THE DATA START
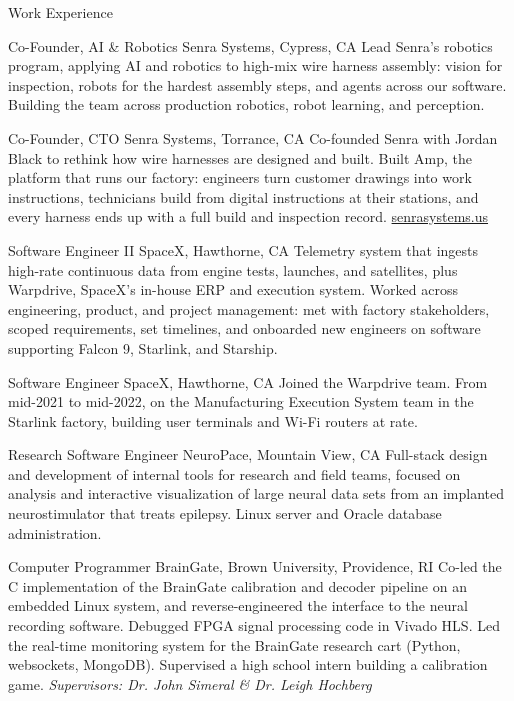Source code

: \documentclass{FormatCV}
\begin{document}
\begin{newSection}{Work Experience}

{Co-Founder, AI \& Robotics}
{Senra Systems, Cypress, CA}
{Lead Senra's robotics program, applying AI and robotics to high-mix wire harness assembly: vision for inspection, robots for the hardest assembly steps, and agents across our software. Building the team across production robotics, robot learning, and perception.}

{Co-Founder, CTO}
{Senra Systems, Torrance, CA}
{Co-founded Senra with Jordan Black to rethink how wire harnesses are designed and built. Built Amp, the platform that runs our factory: engineers turn customer drawings into work instructions, technicians build from digital instructions at their stations, and every harness ends up with a full build and inspection record. \href{https://www.senrasystems.us}{senrasystems.us}}

{Software Engineer II}
{SpaceX, Hawthorne, CA}
{Telemetry system that ingests high-rate continuous data from engine tests, launches, and satellites, plus Warpdrive, SpaceX's in-house ERP and execution system. Worked across engineering, product, and project management: met with factory stakeholders, scoped requirements, set timelines, and onboarded new engineers on software supporting Falcon 9, Starlink, and Starship.}

{Software Engineer}
{SpaceX, Hawthorne, CA}
{Joined the Warpdrive team. From mid-2021 to mid-2022, on the Manufacturing Execution System team in the Starlink factory, building user terminals and Wi-Fi routers at rate.}

{Research Software Engineer}
{NeuroPace, Mountain View, CA}
{Full-stack design and development of internal tools for research and field teams, focused on analysis and interactive visualization of large neural data sets from an implanted neurostimulator that treats epilepsy. Linux server and Oracle database administration.}

{Computer Programmer}
{BrainGate, Brown University, Providence, RI}
{Co-led the C implementation of the BrainGate calibration and decoder pipeline on an embedded Linux system, and reverse-engineered the interface to the neural recording software. Debugged FPGA signal processing code in Vivado HLS. Led the real-time monitoring system for the BrainGate research cart (Python, websockets, MongoDB). Supervised a high school intern building a calibration game. \emph{Supervisors: Dr. John Simeral \& Dr. Leigh Hochberg}}


\end{newSection}
\end{document}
THE DATA END
— TASK DETAILS —
Show each line of the data that contains the string "high".

— ANSWER TO THIS EXERCISE —
{Lead Senra's robotics program, applying AI and robotics to high-mix wire harness assembly: vision for inspection, robots for the hardest assembly steps, and agents across our software. Building the team across production robotics, robot learning, and perception.}
{Telemetry system that ingests high-rate continuous data from engine tests, launches, and satellites, plus Warpdrive, SpaceX's in-house ERP and execution system. Worked across engineering, product, and project management: met with factory stakeholders, scoped requirements, set timelines, and onboarded new engineers on software supporting Falcon 9, Starlink, and Starship.}
{Co-led the C implementation of the BrainGate calibration and decoder pipeline on an embedded Linux system, and reverse-engineered the interface to the neural recording software. Debugged FPGA signal processing code in Vivado HLS. Led the real-time monitoring system for the BrainGate research cart (Python, websockets, MongoDB). Supervised a high school intern building a calibration game. \emph{Supervisors: Dr. John Simeral \& Dr. Leigh Hochberg}}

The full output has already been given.